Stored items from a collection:
--- START ---
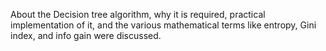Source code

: 
About the Decision tree algorithm, why it is required, practical implementation of it, and the various mathematical terms like entropy, Gini index, and info gain were discussed.
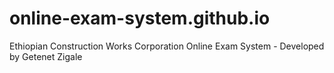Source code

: # online-exam-system.github.io
Ethiopian Construction Works Corporation Online Exam System - Developed by Getenet Zigale
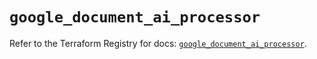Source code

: # `google_document_ai_processor`

Refer to the Terraform Registry for docs: [`google_document_ai_processor`](https://registry.terraform.io/providers/hashicorp/google-beta/6.34.1/docs/resources/google_document_ai_processor).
--- END ---
Return every line shown above without changing a word, and skip the pictures.

Source code

: 
About the Decision tree algorithm, why it is required, practical implementation of it, and the various mathematical terms like entropy, Gini index, and info gain were discussed.
Source code

: # online-exam-system.github.io
Ethiopian Construction Works Corporation Online Exam System - Developed by Getenet Zigale
Source code

: # `google_document_ai_processor`

Refer to the Terraform Registry for docs: [`google_document_ai_processor`](https://registry.terraform.io/providers/hashicorp/google-beta/6.34.1/docs/resources/google_document_ai_processor).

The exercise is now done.